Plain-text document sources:

-- Opening Marker --

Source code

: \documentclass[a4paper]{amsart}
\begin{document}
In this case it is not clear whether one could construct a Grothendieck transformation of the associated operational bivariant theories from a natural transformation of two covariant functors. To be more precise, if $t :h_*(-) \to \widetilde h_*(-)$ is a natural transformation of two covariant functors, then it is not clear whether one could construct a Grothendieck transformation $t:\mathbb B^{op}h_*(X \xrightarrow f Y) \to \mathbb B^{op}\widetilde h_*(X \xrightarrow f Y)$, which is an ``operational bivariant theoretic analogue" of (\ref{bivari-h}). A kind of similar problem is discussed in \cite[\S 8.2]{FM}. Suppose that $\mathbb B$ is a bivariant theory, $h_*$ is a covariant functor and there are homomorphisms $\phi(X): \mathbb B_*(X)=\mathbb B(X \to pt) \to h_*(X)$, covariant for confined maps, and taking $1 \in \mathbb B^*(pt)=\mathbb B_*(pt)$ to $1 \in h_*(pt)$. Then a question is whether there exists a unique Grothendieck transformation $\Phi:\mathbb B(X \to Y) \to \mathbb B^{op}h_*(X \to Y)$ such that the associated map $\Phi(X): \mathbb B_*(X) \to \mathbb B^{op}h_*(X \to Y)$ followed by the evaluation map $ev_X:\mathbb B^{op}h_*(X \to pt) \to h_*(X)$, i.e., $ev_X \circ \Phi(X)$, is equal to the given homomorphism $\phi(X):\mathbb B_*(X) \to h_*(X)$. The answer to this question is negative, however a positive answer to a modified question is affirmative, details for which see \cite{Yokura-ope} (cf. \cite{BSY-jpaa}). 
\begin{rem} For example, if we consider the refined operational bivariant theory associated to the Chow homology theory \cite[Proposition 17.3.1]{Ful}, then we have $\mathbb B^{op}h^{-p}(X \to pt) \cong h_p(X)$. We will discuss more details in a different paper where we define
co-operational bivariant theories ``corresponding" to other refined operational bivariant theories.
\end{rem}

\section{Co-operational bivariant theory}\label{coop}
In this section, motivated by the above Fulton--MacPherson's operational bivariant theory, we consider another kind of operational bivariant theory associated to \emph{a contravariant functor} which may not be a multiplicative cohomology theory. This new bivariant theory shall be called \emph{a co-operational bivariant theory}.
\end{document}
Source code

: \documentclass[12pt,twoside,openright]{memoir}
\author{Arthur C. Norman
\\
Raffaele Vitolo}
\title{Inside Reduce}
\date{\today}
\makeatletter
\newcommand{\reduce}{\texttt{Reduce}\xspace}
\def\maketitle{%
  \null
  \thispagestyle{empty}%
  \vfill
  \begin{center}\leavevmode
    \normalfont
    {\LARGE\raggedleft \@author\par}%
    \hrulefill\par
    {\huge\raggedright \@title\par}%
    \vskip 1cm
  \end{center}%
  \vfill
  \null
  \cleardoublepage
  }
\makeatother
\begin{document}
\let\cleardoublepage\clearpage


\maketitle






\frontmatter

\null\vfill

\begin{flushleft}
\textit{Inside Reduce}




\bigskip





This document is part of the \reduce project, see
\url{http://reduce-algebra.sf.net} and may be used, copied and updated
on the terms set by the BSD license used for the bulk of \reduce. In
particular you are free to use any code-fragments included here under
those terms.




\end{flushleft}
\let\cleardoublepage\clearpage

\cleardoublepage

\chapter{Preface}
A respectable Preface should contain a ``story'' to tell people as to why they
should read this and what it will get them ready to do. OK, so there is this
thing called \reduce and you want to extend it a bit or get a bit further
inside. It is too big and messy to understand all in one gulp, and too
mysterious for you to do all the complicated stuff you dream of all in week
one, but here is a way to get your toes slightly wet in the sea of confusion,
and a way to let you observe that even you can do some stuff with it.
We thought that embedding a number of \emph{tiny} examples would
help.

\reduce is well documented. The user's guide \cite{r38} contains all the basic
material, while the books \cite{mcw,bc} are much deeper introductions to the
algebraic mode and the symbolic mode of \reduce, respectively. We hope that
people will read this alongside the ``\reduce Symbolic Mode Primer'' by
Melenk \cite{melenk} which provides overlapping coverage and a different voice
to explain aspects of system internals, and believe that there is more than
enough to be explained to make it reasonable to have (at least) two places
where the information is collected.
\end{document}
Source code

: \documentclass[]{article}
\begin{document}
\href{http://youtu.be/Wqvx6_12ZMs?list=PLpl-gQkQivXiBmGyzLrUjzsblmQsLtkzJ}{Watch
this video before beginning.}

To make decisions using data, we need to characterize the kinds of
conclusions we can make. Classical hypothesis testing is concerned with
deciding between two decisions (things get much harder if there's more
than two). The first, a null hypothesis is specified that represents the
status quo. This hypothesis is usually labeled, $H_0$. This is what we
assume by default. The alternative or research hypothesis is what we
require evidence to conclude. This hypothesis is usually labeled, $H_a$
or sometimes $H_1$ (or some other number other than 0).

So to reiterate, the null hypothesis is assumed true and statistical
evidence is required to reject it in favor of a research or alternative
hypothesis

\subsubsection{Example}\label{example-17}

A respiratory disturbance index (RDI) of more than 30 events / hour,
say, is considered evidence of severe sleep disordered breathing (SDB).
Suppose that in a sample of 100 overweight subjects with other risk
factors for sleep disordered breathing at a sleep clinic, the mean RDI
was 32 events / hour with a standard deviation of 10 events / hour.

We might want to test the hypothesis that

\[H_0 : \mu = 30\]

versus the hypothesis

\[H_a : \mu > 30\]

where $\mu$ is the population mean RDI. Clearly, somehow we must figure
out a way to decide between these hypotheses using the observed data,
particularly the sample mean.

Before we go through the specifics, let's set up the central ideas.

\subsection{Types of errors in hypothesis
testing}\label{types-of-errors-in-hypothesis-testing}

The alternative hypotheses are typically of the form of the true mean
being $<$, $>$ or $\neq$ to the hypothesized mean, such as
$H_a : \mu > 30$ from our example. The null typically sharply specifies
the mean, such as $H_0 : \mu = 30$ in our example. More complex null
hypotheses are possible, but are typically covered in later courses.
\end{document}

-- Closing Marker --

Only one number is expected: the count of lines above that contain the string "where".

• RESPONSE AREA: 3